▶ Exercise brief: Within the data below, count the lines that include "devpost" and give only the count.

▶ Listed entries:
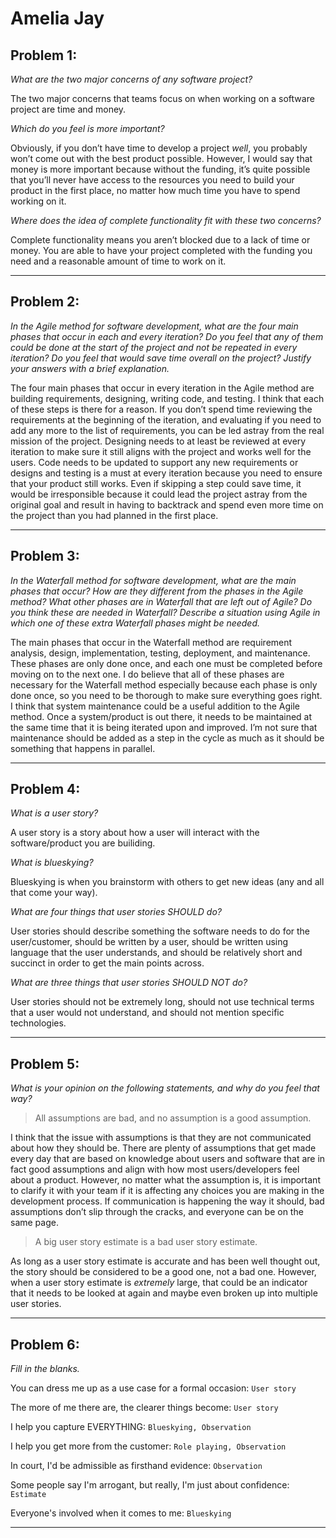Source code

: 
# Amelia Jay

## Problem 1:
*What are the two major concerns of any software project?*

The two major concerns that teams focus on when working on a software project are time and money.

*Which do you feel is more important?*

Obviously, if you don’t have time to develop a project *well*, you probably won’t come out with the best product possible. However, I would say that money is more important because without the funding, it’s quite possible that you’ll never have access to the resources you need to build your product in the first place, no matter how much time you have to spend working on it.

*Where does the idea of complete functionality fit with these two concerns?*

Complete functionality means you aren’t blocked due to a lack of time or money. You are able to have your project completed with the funding you need and a reasonable amount of time to work on it.

___________________
## Problem 2:
*In the Agile method for software development, what are the four main phases that occur in each and every iteration? Do you feel that any of them could be done at the start of the project and not be repeated in every iteration? Do you feel that would save time overall on the project? Justify your answers with a brief explanation.*

The four main phases that occur in every iteration in the Agile method are building requirements, designing, writing code, and testing. I think that each of these steps is there for a reason. If you don’t spend time reviewing the requirements at the beginning of the iteration, and evaluating if you need to add any more to the list of requirements, you can be led astray from the real mission of the project. Designing needs to at least be reviewed at every iteration to make sure it still aligns with the project and works well for the users. Code needs to be updated to support any new requirements or designs and testing is a must at every iteration because you need to ensure that your product still works. Even if skipping a step could save time, it would be irresponsible because it could lead the project astray from the original goal and result in having to backtrack and spend even more time on the project than you had planned in the first place.

______________________
## Problem 3: 
*In the Waterfall method for software development, what are the main phases that occur? How are they different from the phases in the Agile method? What other phases are in Waterfall that are left out of Agile? Do you think these are needed in Waterfall? Describe a situation using Agile in which one of these extra Waterfall phases might be needed.*

The main phases that occur in the Waterfall method are requirement analysis, design, implementation, testing, deployment, and maintenance. These phases are only done once, and each one must be completed before moving on to the next one. I do believe that all of these phases are necessary for the Waterfall method especially because each phase is only done once, so you need to be thorough to make sure everything goes right. I think that system maintenance could be a useful addition to the Agile method. Once a system/product is out there, it needs to be maintained at the same time that it is being iterated upon and improved. I’m not sure that maintenance should be added as a step in the cycle as much as it should be something that happens in parallel.

_____________________
## Problem 4:
*What is a user story?*

A user story is a story about how a user will interact with the software/product you are builiding.

*What is blueskying?*

Blueskying is when you brainstorm with others to get new ideas (any and all that come your way).

*What are four things that user stories SHOULD do?*

User stories should describe something the software needs to do for the user/customer, should be written by a user, should be written using language that the user understands, and should be relatively short and succinct in order to get the main points across.

*What are three things that user stories SHOULD NOT do?*

User stories should not be extremely long, should not use technical terms that a user would not understand, and should not mention specific technologies.

_____________________
## Problem 5:
*What is your opinion on the following statements, and why do you feel that way?*

> All assumptions are bad, and no assumption is a good assumption.

I think that the issue with assumptions is that they are not communicated about how they should be. There are plenty of assumptions that get made every day that are based on knowledge about users and software that are in fact good assumptions and align with how most users/developers feel about a product. However, no matter what the assumption is, it is important to clarify it with your team if it is affecting any choices you are making in the development process. If communication is happening the way it should, bad assumptions don’t slip through the cracks, and everyone can be on the same page.

> A big user story estimate is a bad user story estimate.

As long as a user story estimate is accurate and has been well thought out, the story should be considered to be a good one, not a bad one. However, when a user story estimate is *extremely* large, that could be an indicator that it needs to be looked at again and maybe even broken up into multiple user stories.

_______________________
## Problem 6:
*Fill in the blanks.*

You can dress me up as a use case for a formal occasion: `User story`

The more of me there are, the clearer things become: `User story`

I help you capture EVERYTHING: `Blueskying, Observation`

I help you get more from the customer: `Role playing, Observation`

In court, I'd be admissible as firsthand evidence: `Observation`

Some people say I'm arrogant, but really, I'm just about confidence: `Estimate`

Everyone's involved when it comes to me: `Blueskying`

____________________________
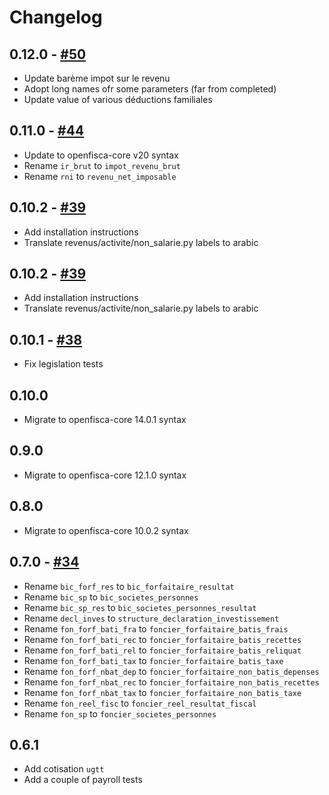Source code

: # Changelog

## 0.12.0 - [#50](https://github.com/openfisca/openfisca-tunisia/pull/50)
* Update barème impot sur le revenu
* Adopt long names ofr some parameters (far from completed)
* Update value of various déductions familiales

## 0.11.0 - [#44](https://github.com/openfisca/openfisca-tunisia/pull/44)
* Update to openfisca-core v20 syntax
* Rename `ir_brut` to `impot_revenu_brut`
* Rename `rni` to `revenu_net_imposable`

## 0.10.2 - [#39](https://github.com/openfisca/openfisca-tunisia/pull/39)
* Add installation instructions
* Translate revenus/activite/non_salarie.py labels to arabic

## 0.10.2 - [#39](https://github.com/openfisca/openfisca-tunisia/pull/39)
* Add installation instructions
* Translate revenus/activite/non_salarie.py labels to arabic

## 0.10.1 - [#38](https://github.com/openfisca/openfisca-tunisia/pull/38)
* Fix legislation tests

## 0.10.0
* Migrate to openfisca-core 14.0.1 syntax

## 0.9.0
* Migrate to openfisca-core 12.1.0 syntax

## 0.8.0
* Migrate to openfisca-core 10.0.2 syntax

## 0.7.0 - [#34](https://github.com/openfisca/openfisca-tunisia/pull/34)

* Rename `bic_forf_res` to `bic_forfaitaire_resultat`
* Rename `bic_sp` to `bic_societes_personnes`
* Rename `bic_sp_res` to `bic_societes_personnes_resultat`
* Rename `decl_inves` to `structure_declaration_investissement`
* Rename `fon_forf_bati_fra` to `foncier_forfaitaire_batis_frais`
* Rename `fon_forf_bati_rec` to `foncier_forfaitaire_batis_recettes`
* Rename `fon_forf_bati_rel` to `foncier_forfaitaire_batis_reliquat`
* Rename `fon_forf_bati_tax` to `foncier_forfaitaire_batis_taxe`
* Rename `fon_forf_nbat_dep` to `foncier_forfaitaire_non_batis_depenses`
* Rename `fon_forf_nbat_rec` to `foncier_forfaitaire_non_batis_recettes`
* Rename `fon_forf_nbat_tax` to `foncier_forfaitaire_non_batis_taxe`
* Rename `fon_reel_fisc` to `foncier_reel_resultat_fiscal`
* Rename `fon_sp` to `foncier_societes_personnes`

## 0.6.1

* Add cotisation `ugtt`
* Add a couple of payroll tests
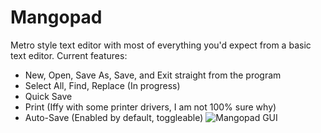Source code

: # Mangopad
Metro style text editor with most of everything you'd expect from a basic text editor.
Current features:
  * New, Open, Save As, Save, and Exit straight from the program
  * Select All, Find, Replace (In progress)
  * Quick Save
  * Print (Iffy with some printer drivers, I am not 100% sure why)
  * Auto-Save (Enabled by default, toggleable)
 ![Mangopad GUI](https://github.com/MangoDevx/Mangopad/blob/master/MangoPadGUI.png)
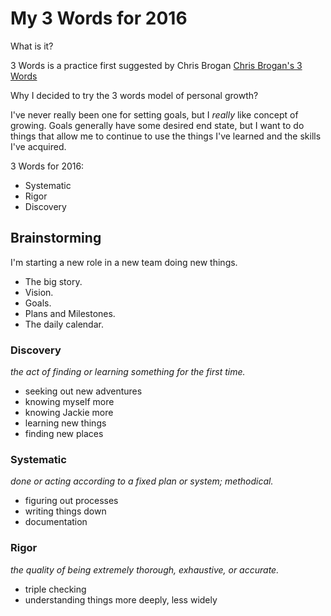 # My 3 Words for 2016

What is it?

3 Words is a practice first suggested by Chris Brogan [Chris Brogan's 3 Words](http://chrisbrogan.com/my-3-words-for-2013/)

Why I decided to try the 3 words model of personal growth?

I've never really been one for setting goals, but I _really_ like concept of growing. Goals generally have some desired end state, but I want to do things that allow me to continue to use the things I've learned and the skills I've acquired.

3 Words for 2016:

- Systematic
- Rigor
- Discovery

## Brainstorming

I'm starting a new role in a new team doing new things. 

- The big story.
- Vision.
- Goals.
- Plans and Milestones.
- The daily calendar.


### Discovery

_the act of finding or learning something for the first time._

- seeking out new adventures
- knowing myself more
- knowing Jackie more
- learning new things
- finding new places

### Systematic

_done or acting according to a fixed plan or system; methodical._

- figuring out processes
- writing things down
- documentation

### Rigor

_the quality of being extremely thorough, exhaustive, or accurate._

- triple checking
- understanding things more deeply, less widely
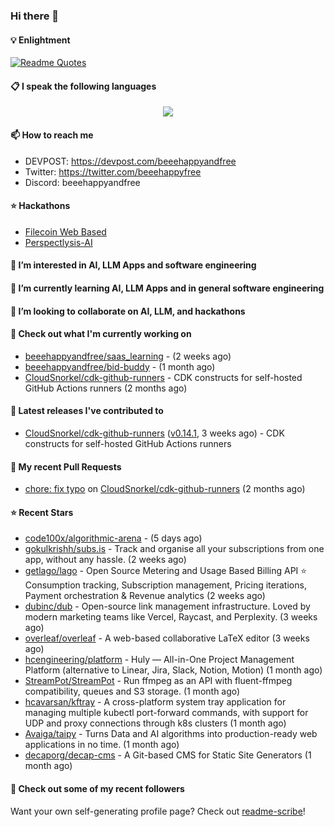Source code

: ### Hi there 👋

#### 💡 Enlightment
[![Readme Quotes](https://quotes-github-readme.vercel.app/api?type=horizontal&theme=nord)](https://github.com/piyushsuthar/github-readme-quotes)

#### 📋 I speak the following languages

<p align="center">
  <a href="https://skillicons.dev">
    <img src="https://skillicons.dev/icons?i=git,kubernetes,docker,c,vim,terraform,python,typescript,java" />
  </a>
</p>


#### 📫 How to reach me
- DEVPOST: https://devpost.com/beeehappyandfree
- Twitter: https://twitter.com/beeehappyfree
- Discord: beeehappyandfree

#### ⭐️ Hackathons
- [Filecoin Web Based](https://devpost.com/software/youtube-dl-dweb)
- [Perspectlysis-AI](https://perspectlysis-ai.vercel.app)

#### 👀 I’m interested in AI, LLM Apps and software engineering

#### 🌱 I’m currently learning AI, LLM Apps and in general software engineering

#### 💞️ I’m looking to collaborate on AI, LLM, and hackathons

#### 👷 Check out what I'm currently working on

- [beeehappyandfree/saas_learning](https://github.com/beeehappyandfree/saas_learning) -  (2 weeks ago)
- [beeehappyandfree/bid-buddy](https://github.com/beeehappyandfree/bid-buddy) -  (1 month ago)
- [CloudSnorkel/cdk-github-runners](https://github.com/CloudSnorkel/cdk-github-runners) - CDK constructs for self-hosted GitHub Actions runners (2 months ago)

#### 🔭 Latest releases I've contributed to

- [CloudSnorkel/cdk-github-runners](https://github.com/CloudSnorkel/cdk-github-runners) ([v0.14.1](https://github.com/CloudSnorkel/cdk-github-runners/releases/tag/v0.14.1), 3 weeks ago) - CDK constructs for self-hosted GitHub Actions runners

#### 🔨 My recent Pull Requests

- [chore: fix typo](https://github.com/CloudSnorkel/cdk-github-runners/pull/542) on [CloudSnorkel/cdk-github-runners](https://github.com/CloudSnorkel/cdk-github-runners) (2 months ago)

#### ⭐ Recent Stars

- [code100x/algorithmic-arena](https://github.com/code100x/algorithmic-arena) -  (5 days ago)
- [gokulkrishh/subs.is](https://github.com/gokulkrishh/subs.is) - Track and organise all your subscriptions from one app, without any hassle. (2 weeks ago)
- [getlago/lago](https://github.com/getlago/lago) - Open Source Metering and Usage Based Billing API ⭐️ Consumption tracking, Subscription management, Pricing iterations, Payment orchestration &amp; Revenue analytics (2 weeks ago)
- [dubinc/dub](https://github.com/dubinc/dub) - Open-source link management infrastructure. Loved by modern marketing teams like Vercel, Raycast, and Perplexity. (3 weeks ago)
- [overleaf/overleaf](https://github.com/overleaf/overleaf) - A web-based collaborative LaTeX editor (3 weeks ago)
- [hcengineering/platform](https://github.com/hcengineering/platform) - Huly — All-in-One Project Management Platform (alternative to Linear, Jira, Slack, Notion, Motion) (1 month ago)
- [StreamPot/StreamPot](https://github.com/StreamPot/StreamPot) - Run ffmpeg as an API with fluent-ffmpeg compatibility, queues and S3 storage. (1 month ago)
- [hcavarsan/kftray](https://github.com/hcavarsan/kftray) - A cross-platform system tray application for managing multiple kubectl port-forward commands, with support for UDP and proxy connections through k8s clusters (1 month ago)
- [Avaiga/taipy](https://github.com/Avaiga/taipy) - Turns Data and AI algorithms into production-ready web applications in no time. (1 month ago)
- [decaporg/decap-cms](https://github.com/decaporg/decap-cms) - A Git-based CMS for Static Site Generators (1 month ago)

#### 👯 Check out some of my recent followers


Want your own self-generating profile page? Check out [readme-scribe](https://github.com/muesli/readme-scribe)!

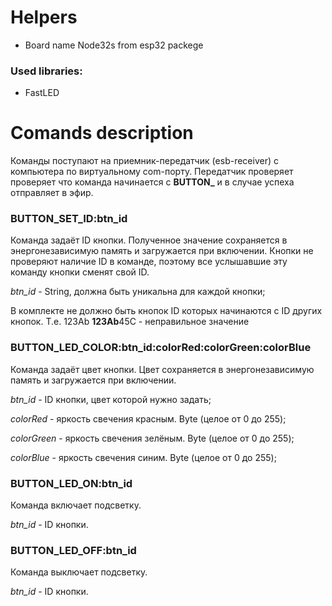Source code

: # Helpers

- Board name Node32s from esp32 packege 

### Used libraries:
- FastLED

# Comands description
Команды поступают на приемник-передатчик (esb-receiver) с компьютера по виртуальному com-порту. 
Передатчик проверяет проверяет что команда начинается с **BUTTON_** и в случае успеха отправляет в эфир.


### BUTTON_SET_ID:btn_id
Команда задаёт ID кнопки. Полученное значение сохраняется в энергонезависимую память и загружается при включении. 
Кнопки не проверяют наличие ID в команде, поэтому все услышавшие эту команду кнопки сменят свой ID.

*btn_id* - String, должна быть уникальна для каждой кнопки;

В комплекте не должно быть кнопок ID которых начинаются с ID других кнопок. Т.е.
123Ab
**123Ab**45C - неправильное значение




### BUTTON_LED_COLOR:btn_id:colorRed:colorGreen:colorBlue
Команда задаёт цвет кнопки. Цвет сохраняется в энергонезависимую память и загружается при включении.

*btn_id* - ID кнопки, цвет которой нужно задать;

*colorRed* - яркость свечения красным. Byte (целое от 0 до 255);

*colorGreen* - яркость свечения зелёным. Byte (целое от 0 до 255);

*colorBlue* - яркость свечения синим. Byte (целое от 0 до 255);


### BUTTON_LED_ON:btn_id
Команда включает подсветку.

*btn_id* - ID кнопки.

### BUTTON_LED_OFF:btn_id
Команда выключает подсветку.

*btn_id* - ID кнопки.


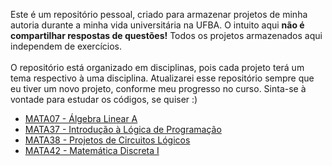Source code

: Este é um repositório pessoal, criado para armazenar projetos de minha autoria durante a minha vida universitária na UFBA.
O intuito aqui **não é compartilhar respostas de questões!** Todos os projetos armazenados aqui independem de exercícios.
<br/><br/>
O repositório está organizado em disciplinas, pois cada projeto terá um tema respectivo à uma disciplina. Atualizarei esse
repositório sempre que eu tiver um novo projeto, conforme meu progresso no curso. Sinta-se à vontade para estudar os códigos, se quiser :)

- [MATA07 - Álgebra Linear A](./MATA07%20-%20Álgebra%20Linear%20A)
- [MATA37 - Introdução à Lógica de Programação](./MATA37%20-%20Introdu%C3%A7%C3%A3o%20%C3%A0%20L%C3%B3gica%20de%20Programa%C3%A7%C3%A3o)
- [MATA38 - Projetos de Circuitos Lógicos](./MATA38%20-%20Projetos%20de%20Circuitos%20L%C3%B3gicos)
- [MATA42 - Matemática Discreta I](./MATA42%20-%20Matem%C3%A1tica%20Discreta%20I)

▶ Answer for the task: 2